Welcome Aboard Pike Place Market
Say you have a flight to, I don’t know, the Bahamas tomorrow. You’d pack up your suitcase with sandals, swimsuits, and sunscreen, and you’d put together a little carry-on to occupy yourself on the long flight. When you packed that carry-on, you’d leave out things you know won’t make it through security: giant bottles of shampoo, throwing stars, your favorite nunchucks. And some things you’d leave at home just as courtesy to other passengers: those headphones that leak like the Titanic, your brand-new pack of All About Poop scratch’n’sniff stickers, a well-worn copy of Gigli. You know what I mean.
As I walked through Pike Place Market today*, I found myself wondering, why not apply the same principles to walking through the busy downtown core of Seattle? Why not create our own little TSA regulations to protect the right of innocent Seattleites to enjoy a delicious éclair from Le Panier?
PROHIBITED ITEMS, PRELIMINARY DRAFT
- Those damn double-wide strollers. Especially when you’re just carrying both of the kids anyway. And they are both in high school.
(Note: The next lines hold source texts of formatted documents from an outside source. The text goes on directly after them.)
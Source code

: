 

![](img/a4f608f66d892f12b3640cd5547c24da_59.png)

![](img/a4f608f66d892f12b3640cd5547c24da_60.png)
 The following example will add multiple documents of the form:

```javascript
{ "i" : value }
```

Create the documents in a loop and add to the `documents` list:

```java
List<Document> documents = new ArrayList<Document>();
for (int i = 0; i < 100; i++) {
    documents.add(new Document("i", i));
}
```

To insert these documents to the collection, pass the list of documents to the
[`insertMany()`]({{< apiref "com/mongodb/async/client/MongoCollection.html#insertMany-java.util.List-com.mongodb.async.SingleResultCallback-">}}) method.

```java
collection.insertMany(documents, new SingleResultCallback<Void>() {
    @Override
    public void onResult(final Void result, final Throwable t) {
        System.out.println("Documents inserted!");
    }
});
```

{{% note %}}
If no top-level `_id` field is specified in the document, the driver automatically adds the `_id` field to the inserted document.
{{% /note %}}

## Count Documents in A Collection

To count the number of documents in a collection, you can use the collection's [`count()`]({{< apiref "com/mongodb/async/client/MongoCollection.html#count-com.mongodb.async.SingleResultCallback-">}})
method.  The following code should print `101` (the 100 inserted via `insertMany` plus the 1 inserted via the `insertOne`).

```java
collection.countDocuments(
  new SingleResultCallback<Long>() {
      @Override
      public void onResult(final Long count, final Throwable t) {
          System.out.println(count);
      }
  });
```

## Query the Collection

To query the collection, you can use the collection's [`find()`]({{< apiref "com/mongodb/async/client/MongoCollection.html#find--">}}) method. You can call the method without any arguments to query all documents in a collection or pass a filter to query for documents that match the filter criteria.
- Your 20 sorority sisters who all insist on walking side-by-side.
- Your dog-eared copy of How to Apply Makeup While Standing in the Middle of a Busy Sidewalk and Therefore Inconveniencing as Many People as Humanly Possible.
- That needy boyfriend who can’t stand to be more than five inches away from you because what if you get lost, elbowing everyone who even breathes between the two of you.
- Your thirty plastic bags from Ross, inevitably knocking over a small child. Or two. Or an entire preschool class.
- That special cell phone that doesn’t work while you are walking.
- Your car, particularly in the Market. Really, I feel no sympathy for people stupid enough to drive through the Market and then get frustrated with not being able to turn and nearly run over a grandma in a wheelchair.
And finally, as a special note: PLEASE, DO NOT JUST RANDOMLY STOP IN THE MIDDLE OF TRAFFIC, PEDESTRIAN OR OTHERWISE. Move off to the side, step into a store, levitate, whatever. Or even talk while still walking! I know, Seattle is just crazy inventive and technologically advanced like that. Microsoft and all.
How about you? Anything you wish people would leave at home when downtown–material, behavioral, mineral, etc.? The comments await your ideas.
* I know, I know, it’s my fault for going down there in the first place–but I had some time to kill before the M’s game, so why not admire the flowers and watch some ferries? I usually enjoy the anonymously cheerful bustle, at least until someone suddenly stops in front of me for no discernable reason except to debate the pros and cons of Quebecois secession. And then I want to shove a piroshky into his or her ear.
Photo is an oldie but a goodie by our own dear Dylan via the group pool [flickr]. Toss your photos in!
amen.
Based on a particularly aggravating recent “I’m just trying to buy some damn groceries” experience:A film camera and assistant with a boom mic
I am soooooooo with you re: pedestrians just stopping in the middle of the aisles. MOVE ASIDE QUIT BLOCKING OTHERS! *shakes fist*
Visitors and workers downtown should leave their golf umbrellas at home.
yeah – i can’t believe they actually let cars in the market. what gives. all the fat tourists who are afraid out of your damned cars should just stay home.
if old people or people with disabilities need help seeing the market, we should provide a fleet of little golf cars and drivers to shuttle them around. or something.
The Market needs some sort of special express lane for locals who just want to get to their favorite vegetable/fish stall and make an actual purchase, as opposed to the tourists who, to a person, amble down the center of the aisle AS SLOWLY AS HUMANLY POSSIBLE WHILE STILL QUALIFYING AS “WALKING”.
Also, big signs should be required at all eating establishments: “PLEASE DO NOT COMPLAIN BECAUSE YOUR PARTY OF 12 ISN’T SEATED FASTER THAN THE ONE LOCAL PERSON WHO JUST WANTS TO SIT AT THE COUNTER”.
Finally, (and this one is based on several years working at the Info Booth) “if you see a big sign right in front of you that says, “Public Market”, please do NOT ask ANYONE, ‘can you tell me where the market is?'”, because they are then allowed to punch you in the neck if you do.
@Comte: On the other hand, if you are at the bottom of the Pike St Hillclimb, please _do_ ask a local where the market is, because then we get to point upwards and laugh.
Many years ago when the downtown skyline was much shorter than it is now, I worked on the waterfront and my default answer to “How do I get to the Space Needle?” was “Go outside, look up in the sky until you find it and then move yourself in that direction.”
I agree with everyone expressed so far and would add LEARN TO USE ELEVATORS PROPERLY. Seriously, this makes me so crazy: if you are the first person in the elevator and you are going to a higher number floor, press your button and move to the back so that people getting on after you who are going to floors lower than yours will be able to get on and get off without having to weave around the bodies of those people who insist on blocking the doors by standing up front.